#### Exercise goal:
Find the string "Liste" in the records and copy each line where it occurs.

Stored data entries
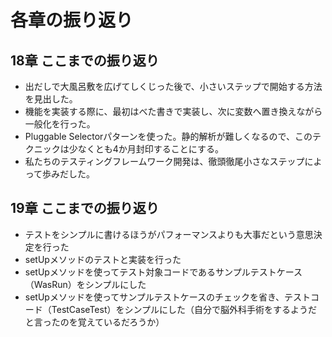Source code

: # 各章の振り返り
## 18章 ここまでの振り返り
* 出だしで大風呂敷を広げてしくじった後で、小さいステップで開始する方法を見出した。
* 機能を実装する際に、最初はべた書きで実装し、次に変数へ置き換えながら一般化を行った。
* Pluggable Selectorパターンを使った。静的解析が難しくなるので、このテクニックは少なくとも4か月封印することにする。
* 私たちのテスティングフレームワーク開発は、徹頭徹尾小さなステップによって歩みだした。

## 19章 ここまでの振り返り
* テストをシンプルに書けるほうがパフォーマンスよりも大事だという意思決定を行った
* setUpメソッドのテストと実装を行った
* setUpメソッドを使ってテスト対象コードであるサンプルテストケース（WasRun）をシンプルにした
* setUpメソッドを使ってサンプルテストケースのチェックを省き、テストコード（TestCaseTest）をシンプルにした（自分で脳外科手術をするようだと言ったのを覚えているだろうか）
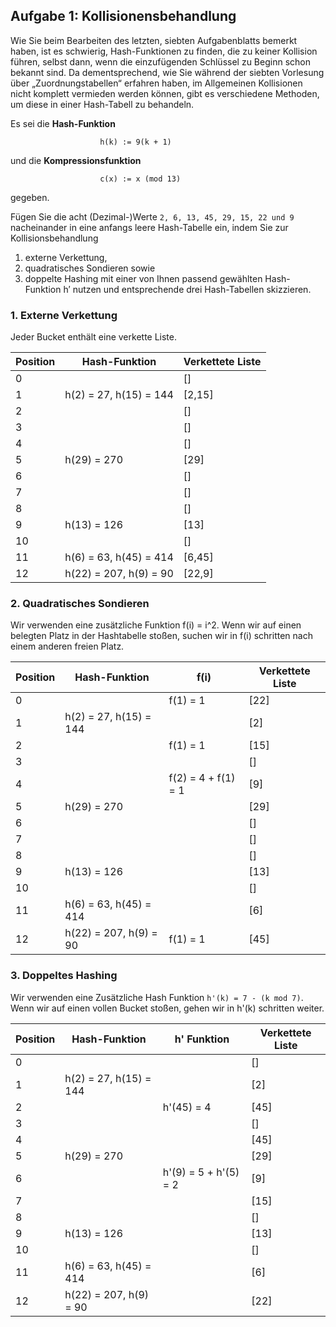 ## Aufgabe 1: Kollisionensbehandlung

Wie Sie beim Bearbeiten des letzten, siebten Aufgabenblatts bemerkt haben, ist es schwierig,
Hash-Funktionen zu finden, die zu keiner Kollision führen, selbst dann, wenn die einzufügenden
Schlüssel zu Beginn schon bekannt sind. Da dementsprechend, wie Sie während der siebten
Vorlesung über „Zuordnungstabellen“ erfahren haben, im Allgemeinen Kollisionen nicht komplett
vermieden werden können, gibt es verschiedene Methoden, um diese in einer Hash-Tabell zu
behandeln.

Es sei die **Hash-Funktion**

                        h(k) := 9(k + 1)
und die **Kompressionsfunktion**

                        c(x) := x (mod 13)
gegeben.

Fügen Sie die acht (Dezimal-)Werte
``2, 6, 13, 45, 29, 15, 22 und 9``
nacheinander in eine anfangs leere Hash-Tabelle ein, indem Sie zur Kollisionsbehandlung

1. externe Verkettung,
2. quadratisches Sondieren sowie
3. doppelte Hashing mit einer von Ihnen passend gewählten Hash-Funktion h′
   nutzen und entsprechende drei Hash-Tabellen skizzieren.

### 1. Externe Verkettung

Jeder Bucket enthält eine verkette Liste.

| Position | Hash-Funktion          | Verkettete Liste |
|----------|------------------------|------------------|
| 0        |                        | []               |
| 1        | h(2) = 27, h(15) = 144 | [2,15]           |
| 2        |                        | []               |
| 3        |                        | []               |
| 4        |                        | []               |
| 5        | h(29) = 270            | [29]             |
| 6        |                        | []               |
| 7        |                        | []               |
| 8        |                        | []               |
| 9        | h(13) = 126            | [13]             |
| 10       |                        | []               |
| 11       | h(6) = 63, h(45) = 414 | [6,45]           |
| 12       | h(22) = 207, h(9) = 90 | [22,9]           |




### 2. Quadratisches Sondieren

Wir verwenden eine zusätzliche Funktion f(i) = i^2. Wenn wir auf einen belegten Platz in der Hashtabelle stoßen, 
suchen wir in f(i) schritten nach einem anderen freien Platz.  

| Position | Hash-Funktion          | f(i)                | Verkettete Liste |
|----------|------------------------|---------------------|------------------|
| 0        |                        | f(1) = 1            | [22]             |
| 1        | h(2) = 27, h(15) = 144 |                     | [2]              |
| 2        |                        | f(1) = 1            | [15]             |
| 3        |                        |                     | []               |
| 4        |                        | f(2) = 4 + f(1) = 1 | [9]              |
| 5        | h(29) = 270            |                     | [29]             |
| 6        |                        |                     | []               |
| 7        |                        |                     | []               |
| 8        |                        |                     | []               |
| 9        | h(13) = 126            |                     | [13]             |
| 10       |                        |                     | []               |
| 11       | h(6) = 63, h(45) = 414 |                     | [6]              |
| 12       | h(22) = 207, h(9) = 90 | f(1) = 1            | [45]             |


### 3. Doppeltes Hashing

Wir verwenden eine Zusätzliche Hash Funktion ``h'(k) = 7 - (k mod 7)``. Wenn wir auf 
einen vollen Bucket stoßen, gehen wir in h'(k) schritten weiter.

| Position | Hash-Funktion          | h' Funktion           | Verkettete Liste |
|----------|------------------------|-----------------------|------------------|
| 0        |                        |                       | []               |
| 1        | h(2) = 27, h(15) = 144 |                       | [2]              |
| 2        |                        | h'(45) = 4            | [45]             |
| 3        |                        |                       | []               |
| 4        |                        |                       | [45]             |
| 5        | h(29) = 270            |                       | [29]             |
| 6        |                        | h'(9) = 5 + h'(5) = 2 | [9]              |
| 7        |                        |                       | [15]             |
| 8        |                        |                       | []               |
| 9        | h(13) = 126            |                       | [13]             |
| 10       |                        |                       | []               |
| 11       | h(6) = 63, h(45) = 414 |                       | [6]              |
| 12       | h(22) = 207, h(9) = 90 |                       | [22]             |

#### Solution for this problem:
Jeder Bucket enthält eine verkette Liste.
| Position | Hash-Funktion          | Verkettete Liste |
| Position | Hash-Funktion          | f(i)                | Verkettete Liste |
| Position | Hash-Funktion          | h' Funktion           | Verkettete Liste |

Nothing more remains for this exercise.